Mirror Images 2 is a 1993 American erotic thriller drama film directed by Gregory Dark and produced by Andrew W. Garroni. The film stars Shannon Whirry, Luca Bercovici, Tom Reilly, Eva LaRue and Ken Steadman in the lead roles. The film's music score was composed by Ashley Irwin.

==Plot==
Carrie and Terrie are a pair of identical twins who are polar opposites. During their adolescence, Carrie was a good student and always well behaved, while Terrie was a bad girl with an insatiable sexual appetite and a habit of seducing her sister's boyfriends. The sisters are separated in youth following the tragic death of their parents. Carrie grows up to marry an abusive louse and is trapped in a sexless relationship, but her problems are about to be compounded when her wicked sister arrives in town, intent on exploiting her physical similarity to her sister to avenge herself for past wrongs.
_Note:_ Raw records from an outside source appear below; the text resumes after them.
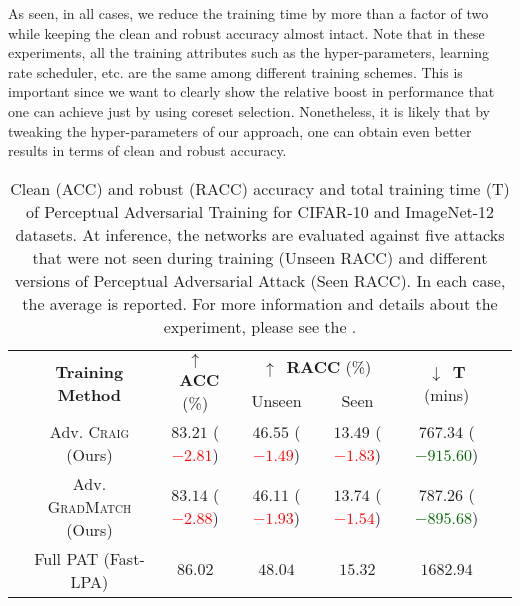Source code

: \documentclass[runningheads]{llncs}
\renewcommand{\textuparrow}{$\uparrow$}
\renewcommand{\textdownarrow}{$\downarrow$}
\begin{document}
As seen, in all cases, we reduce the training time by more than a factor of two while keeping the clean and robust accuracy almost intact.
Note that in these experiments, all the training attributes such as the hyper-parameters, learning rate scheduler, etc. are the same among different training schemes.
This is important since we want to clearly show the relative boost in performance that one can achieve just by using coreset selection.
Nonetheless, it is likely that by tweaking the hyper-parameters of our approach, one can obtain even better results in terms of clean and robust accuracy.

\begin{table}[t!]
	\caption{Clean (ACC) and robust (RACC) accuracy and total training time (T) of Perceptual Adversarial Training for CIFAR-10 and ImageNet-12 datasets.
	         At inference, the networks are evaluated against five attacks that were not seen during training (Unseen RACC) and different versions of Perceptual Adversarial Attack (Seen RACC).
	         In each case, the average is reported.
	         For more information and details about the experiment, please see the .}
	\label{tab:LPA_sum}
	\begin{center}
		\begin{scriptsize}
			\setlength\tabcolsep{0.3em}
			\def\arraystretch{1.75}
			\begin{tabular}{ccccccc}
				\toprule
				\multirow{2}{*}{\rotatebox[origin=c]{90}{\textbf{Data}}}
				& \multirow{2}{*}{\textbf{Training Method}}
				& \multirow{2}{*}{\textuparrow~\textbf{ACC} (\%)}
				& \multicolumn{2}{c}{\textuparrow~\textbf{RACC} (\%)}
				& \multirow{2}{*}{\textdownarrow~\textbf{T} (mins)}\\
				\cmidrule{4-5}
				& & & Unseen & Seen\\
				\midrule
				\multirow{3}{*}{\rotatebox[origin=c]{90}{\textbf{CIFAR-10}}}
				& Adv. \textsc{Craig} (Ours)             & $83.21$ (\textcolor{red}{$-2.81$})         & $46.55$ (\textcolor{red}{$-1.49$})    & $13.49$ (\textcolor{red}{$-1.83$})    & $767.34$ (\textcolor{darkgreen}{$-915.60$}) \\
				& Adv. \textsc{GradMatch} (Ours)         & $83.14$ (\textcolor{red}{$-2.88$}) 	      & $46.11$ (\textcolor{red}{$-1.93$})    & $13.74$ (\textcolor{red}{$-1.54$})    & $787.26$ (\textcolor{darkgreen}{$-895.68$}) \\
				& Full PAT (Fast-LPA)                    & $86.02$	                                  & $48.04$                               & $15.32$                               & $1682.94$ \\

\end{tabular}
\end{scriptsize}
\end{center}
\end{table}
\end{document}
Even the help of a private detective may not be enough for Carrie when Terrie becomes allied with Carrie's own husband.

==Cast==
- Shannon Whirry as Carrie / Terrie
- Luca Bercovici as Clete Dyker
- Tom Reilly as Jake
- Eva LaRue as Phyllis
- Ken Steadman as Dan
- Sara Suzanne Brown as Prostitute
- Kristine Kelly as Dr. Erika Rubin
- Frank Pesce as Clerk
- Richard Eden as Hugh
- Lauren Hays as Amanda
- P. J. Sparxx as the 'Present' (uncredited)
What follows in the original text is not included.